The Austrian writer presented an ideal of what Europe might have been and might one day be

by
Patrice Higonnet and James McAuley
September 04, 2014
Stefan Zweig during an interview with a Portuguese journalist, Estoril, February 1938.(Photo courtesy of Stefan Zweig Centre Salzburg)
Stefan Zweig during an interview with a Portuguese journalist, Estoril, February 1938.(Photo courtesy of Stefan Zweig Centre Salzburg)

What is it about Stefan Zweig that has so captured the contemporary imagination? In the last year alone, the elusive Austrian writer was the named inspiration for Wes Anderson’s recent film The Grand Budapest Hotel and the subject of no fewer than three studies newly available in English: Laurent Seksik’s The Last Days, a fictionalized account of his suicide in Brazil; Oliver Matuschek’s Three Lives: A Biography of Stefan Zweig; and George Prochnik’s The Impossible Exile, a highly personalized but very sensitive and accurate account of Zweig’s uprooting that has prompted sentimental essays in nearly every major American newspaper and magazine. Yet in the cultural milieu of fin-de-siècle Vienna, the same environment that produced Arthur Schnitzler and Hugo von Hofmannsthal, Robert Musil and Joseph Roth, Zweig was neither genius nor alchemist. We remember him first as a tragic victim of his own dark times, second as a Viennese bon vivant who knew everyone worth knowing—Sigmund Freud, Theodor Herzl, Romain Rolland, the list goes on—and only third as a writer, whose work has been called the “Pepsi of Austrian writing.”

After all, there is also more than a little to dislike about Zweig himself.
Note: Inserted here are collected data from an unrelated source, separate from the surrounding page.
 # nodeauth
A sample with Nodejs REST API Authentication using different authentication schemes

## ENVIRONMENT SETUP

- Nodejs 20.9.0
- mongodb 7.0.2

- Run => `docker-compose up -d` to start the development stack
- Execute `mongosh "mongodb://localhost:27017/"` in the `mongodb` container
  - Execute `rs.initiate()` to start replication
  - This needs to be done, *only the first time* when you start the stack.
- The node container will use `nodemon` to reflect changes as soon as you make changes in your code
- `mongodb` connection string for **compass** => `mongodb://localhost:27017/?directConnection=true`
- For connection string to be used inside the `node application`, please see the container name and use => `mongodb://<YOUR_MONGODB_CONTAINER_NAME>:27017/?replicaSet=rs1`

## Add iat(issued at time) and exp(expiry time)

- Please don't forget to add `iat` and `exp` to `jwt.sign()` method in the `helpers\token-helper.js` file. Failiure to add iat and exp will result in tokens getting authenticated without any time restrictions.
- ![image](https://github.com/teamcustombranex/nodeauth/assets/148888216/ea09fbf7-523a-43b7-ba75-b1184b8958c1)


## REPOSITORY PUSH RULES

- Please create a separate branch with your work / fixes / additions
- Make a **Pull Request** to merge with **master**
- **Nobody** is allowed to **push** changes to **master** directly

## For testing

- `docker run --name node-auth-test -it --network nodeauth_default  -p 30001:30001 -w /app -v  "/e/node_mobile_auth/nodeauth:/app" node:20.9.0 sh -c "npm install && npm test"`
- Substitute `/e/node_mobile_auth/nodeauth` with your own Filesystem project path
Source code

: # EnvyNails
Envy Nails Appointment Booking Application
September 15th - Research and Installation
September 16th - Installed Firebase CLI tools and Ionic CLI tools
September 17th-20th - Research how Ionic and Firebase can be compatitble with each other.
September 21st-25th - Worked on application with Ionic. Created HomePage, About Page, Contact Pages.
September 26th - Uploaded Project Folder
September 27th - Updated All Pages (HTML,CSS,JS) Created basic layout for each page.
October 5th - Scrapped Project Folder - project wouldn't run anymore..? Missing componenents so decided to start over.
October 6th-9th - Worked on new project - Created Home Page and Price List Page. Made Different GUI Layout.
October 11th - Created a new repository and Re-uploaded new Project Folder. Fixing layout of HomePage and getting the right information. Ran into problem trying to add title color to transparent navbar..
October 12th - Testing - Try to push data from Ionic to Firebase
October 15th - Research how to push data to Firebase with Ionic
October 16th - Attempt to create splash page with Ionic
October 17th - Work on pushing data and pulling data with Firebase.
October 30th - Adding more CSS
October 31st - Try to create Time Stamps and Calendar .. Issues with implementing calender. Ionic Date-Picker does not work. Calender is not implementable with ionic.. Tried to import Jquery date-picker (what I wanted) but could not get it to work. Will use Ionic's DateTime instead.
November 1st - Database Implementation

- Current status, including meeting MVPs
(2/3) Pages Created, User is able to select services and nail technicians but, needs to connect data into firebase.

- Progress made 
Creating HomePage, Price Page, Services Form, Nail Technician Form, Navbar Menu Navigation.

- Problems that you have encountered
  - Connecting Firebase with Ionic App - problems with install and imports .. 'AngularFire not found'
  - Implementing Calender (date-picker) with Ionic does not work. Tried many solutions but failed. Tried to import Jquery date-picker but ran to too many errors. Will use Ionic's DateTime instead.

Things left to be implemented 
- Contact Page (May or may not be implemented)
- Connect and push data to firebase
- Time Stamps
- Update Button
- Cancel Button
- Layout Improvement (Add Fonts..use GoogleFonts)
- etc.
Born in 1881 as the scion of a prosperous Moravian textile family, Zweig possessed wealth that, at least for a time, shielded him from the brutal political realities of his era, which he often refused to confront. As he wrote to Rolland in 1932: “I don’t fear the Hitlerians, even if they reach power—in two months they will devour each other.” When “the Hitlerians” did not devour each other, Zweig, whose books, because he was a prominent Jewish intellectual, had been burned in 1935, still refused to speak out against Nazi brutality. “I would never speak out against Germany,” he said on a visit to New York that same year. “I would never speak against any country.” In a striking lack of solidarity, he even continued to collaborate with Richard Strauss, then the head of the Reichsmusikkammer, on the libretto for The Silent Woman well into 1935, after the Nuremberg Laws had banished the majority of his fellow Jewish artists from their crafts.

And yet, 100 years after the onset of World War I, which shattered what Zweig called—in The World of Yesterday, the memoir he completed just before his suicide in Brazil—“the golden age of security,” his posthumous allure has now reached such unparalleled heights that it is nearly impossible to address the bitter collapse of the Austro-Hungarian Empire—or even Europe in general—without at least one allusion to Zweig’s biography or bibliography. Zweig—rather than, say, the monumental Robert Musil or the prophetic Joseph Roth—has become the lens through which we understand tragic and world-shaping events. Why?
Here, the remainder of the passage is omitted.